Frieda Mae Green Hardin (September 22, 1896 in Eden Valley, Minnesota – August 9, 2000 in Livermore, California) was an American veteran. She served in World War I and in 1997 was prominently involved in the ceremony dedicating the Women in Military Service for America Memorial. Upon her death at the age of 103, Hardin was described as the "oldest female veteran in the U.S."

== Biography ==
Frieda Mae Green was born on September 22, 1896, in Eden Valley, Minnesota. As a child her family moved to Flat Gap, Kentucky, and later Ohio.

She joined the U.S. Navy at the end of World War I in 1918, enlisting, against her parents' wishes, at the age of 22 in Portsmouth, Ohio.

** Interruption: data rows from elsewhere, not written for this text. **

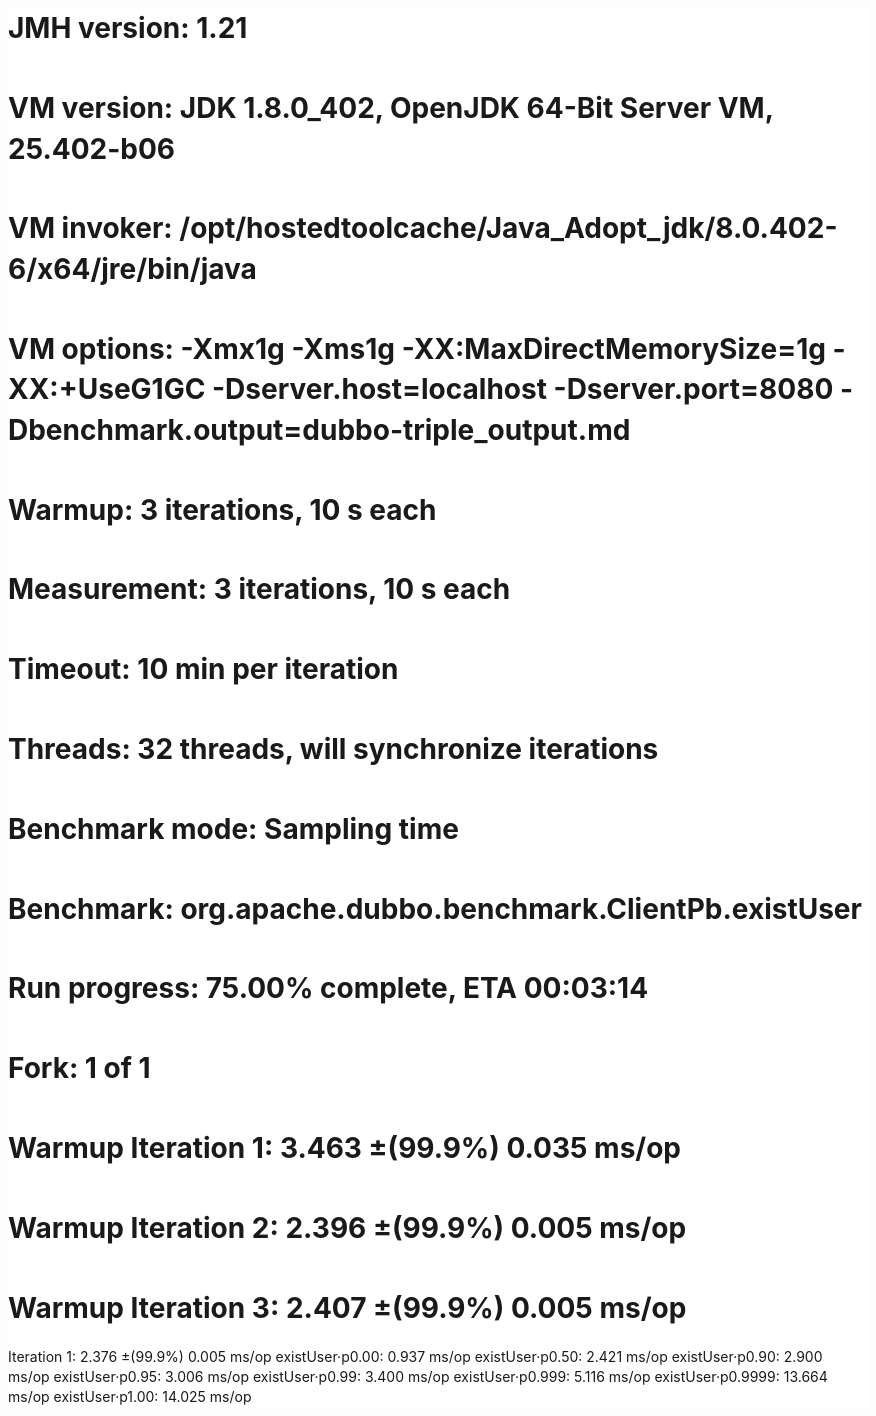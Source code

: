 
# JMH version: 1.21
# VM version: JDK 1.8.0_402, OpenJDK 64-Bit Server VM, 25.402-b06
# VM invoker: /opt/hostedtoolcache/Java_Adopt_jdk/8.0.402-6/x64/jre/bin/java
# VM options: -Xmx1g -Xms1g -XX:MaxDirectMemorySize=1g -XX:+UseG1GC -Dserver.host=localhost -Dserver.port=8080 -Dbenchmark.output=dubbo-triple_output.md
# Warmup: 3 iterations, 10 s each
# Measurement: 3 iterations, 10 s each
# Timeout: 10 min per iteration
# Threads: 32 threads, will synchronize iterations
# Benchmark mode: Sampling time
# Benchmark: org.apache.dubbo.benchmark.ClientPb.existUser

# Run progress: 75.00% complete, ETA 00:03:14
# Fork: 1 of 1
# Warmup Iteration   1: 3.463 ±(99.9%) 0.035 ms/op
# Warmup Iteration   2: 2.396 ±(99.9%) 0.005 ms/op
# Warmup Iteration   3: 2.407 ±(99.9%) 0.005 ms/op
Iteration   1: 2.376 ±(99.9%) 0.005 ms/op
                 existUser·p0.00:   0.937 ms/op
                 existUser·p0.50:   2.421 ms/op
                 existUser·p0.90:   2.900 ms/op
                 existUser·p0.95:   3.006 ms/op
                 existUser·p0.99:   3.400 ms/op
                 existUser·p0.999:  5.116 ms/op
                 existUser·p0.9999: 13.664 ms/op
                 existUser·p1.00:   14.025 ms/op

Her mother told her to "come home right this instant!" upon hearing of her decision. Navy Secretary Josephus Daniels had asked women to enlist in the Naval Reserve, so sailors in it could fight, as American entry into World War I loomed. About 12,000 women served in the Navy during the war, known as "Yeomanettes". Hardin was stationed in Norfolk Navy Yard, Virginia, from September 1918 to March 1919 as a clerk. After 1920 women were not allowed to serve in the Navy until the outbreak of World War II.

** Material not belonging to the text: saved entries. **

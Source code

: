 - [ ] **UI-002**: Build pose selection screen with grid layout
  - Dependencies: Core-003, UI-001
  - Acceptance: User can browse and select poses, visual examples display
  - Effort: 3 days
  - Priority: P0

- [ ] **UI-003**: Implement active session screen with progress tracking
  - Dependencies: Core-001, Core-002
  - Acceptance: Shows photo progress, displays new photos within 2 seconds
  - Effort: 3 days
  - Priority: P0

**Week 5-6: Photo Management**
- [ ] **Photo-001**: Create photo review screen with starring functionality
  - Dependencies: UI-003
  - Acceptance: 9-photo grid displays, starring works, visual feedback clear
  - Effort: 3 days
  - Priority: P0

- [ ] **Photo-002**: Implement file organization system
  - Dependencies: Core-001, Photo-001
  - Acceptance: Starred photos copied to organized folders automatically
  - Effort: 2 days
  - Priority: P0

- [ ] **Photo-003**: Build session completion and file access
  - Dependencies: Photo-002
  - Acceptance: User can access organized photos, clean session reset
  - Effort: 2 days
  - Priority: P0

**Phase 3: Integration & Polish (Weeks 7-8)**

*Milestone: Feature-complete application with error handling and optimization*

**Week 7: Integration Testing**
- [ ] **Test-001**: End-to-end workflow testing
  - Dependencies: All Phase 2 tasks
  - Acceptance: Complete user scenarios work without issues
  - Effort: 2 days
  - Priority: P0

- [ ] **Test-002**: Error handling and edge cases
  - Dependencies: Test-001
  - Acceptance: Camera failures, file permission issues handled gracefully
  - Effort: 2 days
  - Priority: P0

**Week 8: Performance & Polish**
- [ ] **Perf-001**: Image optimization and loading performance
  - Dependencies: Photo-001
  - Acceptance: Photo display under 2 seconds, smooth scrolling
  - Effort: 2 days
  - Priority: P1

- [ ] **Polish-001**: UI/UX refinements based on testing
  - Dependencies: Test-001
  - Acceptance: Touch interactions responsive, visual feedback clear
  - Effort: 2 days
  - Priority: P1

She then moved back to Portsmouth, Ohio and married the first of four husbands, all of whom she outlived. She had three sons and a daughter from this marriage. All three sons served in World War II.

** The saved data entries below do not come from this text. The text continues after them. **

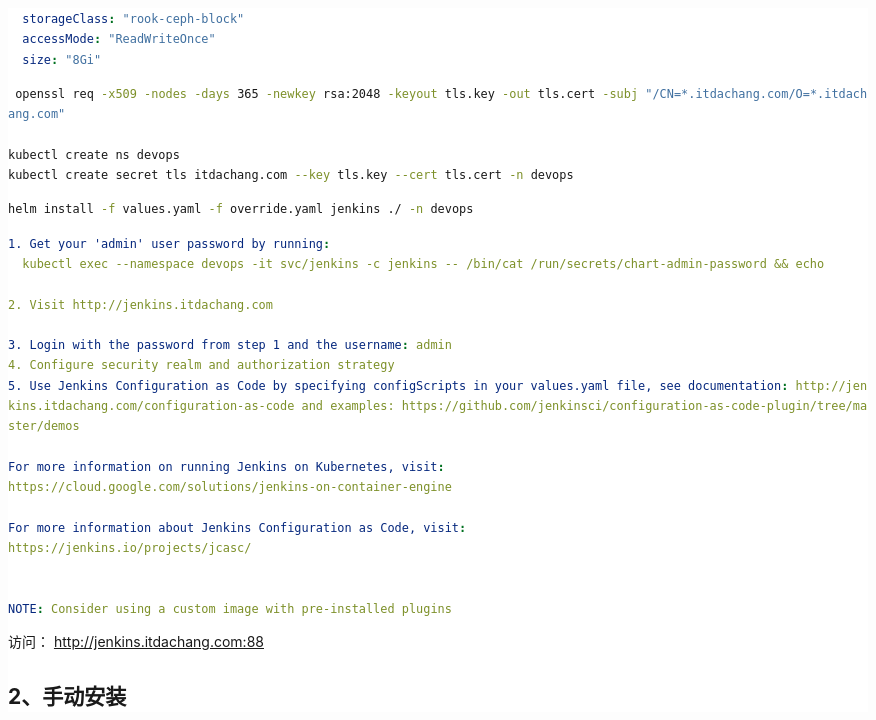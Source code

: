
 ```yaml
  storageClass: "rook-ceph-block"
  accessMode: "ReadWriteOnce"
  size: "8Gi"
```



```sh
 openssl req -x509 -nodes -days 365 -newkey rsa:2048 -keyout tls.key -out tls.cert -subj "/CN=*.itdachang.com/O=*.itdachang.com"
 
kubectl create ns devops
kubectl create secret tls itdachang.com --key tls.key --cert tls.cert -n devops
```





```sh
helm install -f values.yaml -f override.yaml jenkins ./ -n devops
```





```yaml
1. Get your 'admin' user password by running:
  kubectl exec --namespace devops -it svc/jenkins -c jenkins -- /bin/cat /run/secrets/chart-admin-password && echo

2. Visit http://jenkins.itdachang.com

3. Login with the password from step 1 and the username: admin
4. Configure security realm and authorization strategy
5. Use Jenkins Configuration as Code by specifying configScripts in your values.yaml file, see documentation: http://jenkins.itdachang.com/configuration-as-code and examples: https://github.com/jenkinsci/configuration-as-code-plugin/tree/master/demos

For more information on running Jenkins on Kubernetes, visit:
https://cloud.google.com/solutions/jenkins-on-container-engine

For more information about Jenkins Configuration as Code, visit:
https://jenkins.io/projects/jcasc/


NOTE: Consider using a custom image with pre-installed plugins
```



访问：  http://jenkins.itdachang.com:88





## 2、手动安装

Hardin attended the October 18, 1997 ceremonies dedicating the Women in Military Service for America Memorial. She was a featured speaker to the crowd of around 30,000 people, along with then-Vice President Al Gore. An obituary published in the Los Angeles Times wrote that "Harden easily upstaged" the other speakers. She spoke for ten minutes.

== Death ==
On August 9, 2000, Hardin died at the Veterans Affairs nursing home in Livermore, California, shortly before she would have turned 104. She was buried in Arlington National Cemetery. Upon her death, Hardin was described as the "oldest female veteran in the U.S."